Pitfalls of normalized caches in GraphQL clients

Also read this normalization analysis from authors of Apollo Hermes cache

What is normalization?
Benefits of normalization
Performance costs of normalization
Memory costs
Garbage collection costs
Consistency surprises
Conclusion
Directions to explore

What is normalization?

Advanced GraphQL clients have introduced a so called "normalized" caches. Apollo, Relay, URQL - all of them have their own implementation of this concept which is inspired by database normalization.

So what does normalization mean in the context of GraphQL clients? Imagine our client sends a GraphQL query that fetches a post with a list of comments:

query {
  post(id: "p1") {
    __typename
    id
    title
    comments {
      __typename
      id
      text
    }
  }
}

And receives the following data from the server:

// Step 1
{
  post: {
    __typename: `Post`,
    id: `p1`,
    title: `My first post`,
    comments: [
      {
        __typename: "Comment",
        id: "c1",
        text: "hello"
      },
      {
        __typename: "Comment",
        id: "c2",
        text: "world"
      }
    ]
  }
}

Before storing this data the client has to go through all the results recursively and transform them to a flat normalized structure. Different clients use slightly different structures but the idea is the same. For example Apollo will transform the result to this object:

// Step 2
const data = {
  "Post:p1": {
    __typename: `Post`,
    id: `p1`,
    title: `My first post`,
    comments: [{ __ref: "Comment:1" }, { __ref: "Comment:2" }],
  },
  "Comment:c1": {
    __typename: `Comment`,
    id: "c1",
    text: "hello",
  },
  "Comment:c2": {
    __typename: `Comment`,
    id: "c2",
    text: "world",
  },
  ROOT_QUERY: {
    'post({"id":"p1"})': { __ref: "Post:p1" },
  },
};

After normalizing the result, GraphQL clients will merge this structure into a single object that acts as a shared data store. All subsequent queries, subscriptions and mutation results will be also written to the same normalized store.

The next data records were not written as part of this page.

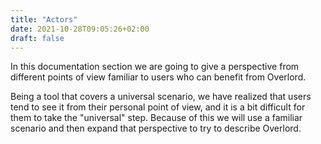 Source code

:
 ```yaml
---
title: "Actors"
date: 2021-10-28T09:05:26+02:00
draft: false
---
```


In this documentation section we are going to give a perspective from different points of view familiar to users who can benefit from Overlord.

Being a tool that covers a universal scenario, we have realized that users tend to see it from their personal point of view, and it is a bit difficult for them to take the "universal" step. Because of this we will use a familiar scenario and then expand that perspective to try to describe Overlord.
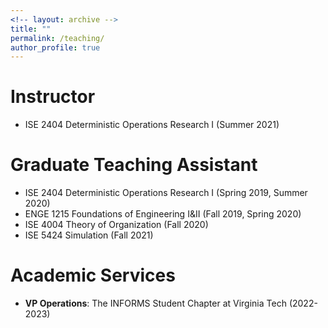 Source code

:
 ```yaml
---
<!-- layout: archive -->
title: ""
permalink: /teaching/
author_profile: true
---
```

# Instructor
* ISE 2404 Deterministic Operations Research I (Summer 2021)

# Graduate Teaching Assistant
* ISE 2404 Deterministic Operations Research I (Spring 2019, Summer 2020)
* ENGE 1215 Foundations of Engineering I&II (Fall 2019, Spring 2020)
* ISE 4004 Theory of Organization (Fall 2020)
* ISE 5424 Simulation (Fall 2021)


# Academic Services
*  **VP Operations**: The INFORMS Student Chapter at Virginia Tech (2022-2023)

For example, if we send a mutation:

mutation {
  editComment(id: "c1", text: "hi") {
    __typename
    id
    text
  }
}

The result will be merged into the store (under Comment:c1 key), and so on next read from the cache, our original query will return the updated result without going to the network:

// Step 3
{
  post: {
    __typename: `Post`,
    id: `p1`,
    title: `My first post`,
    comments: [
      {
        __typename: "Comment",
        id: "c1",
-        text: "hello"
+        text: "hi"
      },
      {
        __typename: "Comment",
        id: "c2",
        text: "world"
      }
    ]
  }
}

This process is inverse to normalization: clients are restoring the original shape of query data with all the updates that came from different sources (mutations, subscriptions, other queries, etc).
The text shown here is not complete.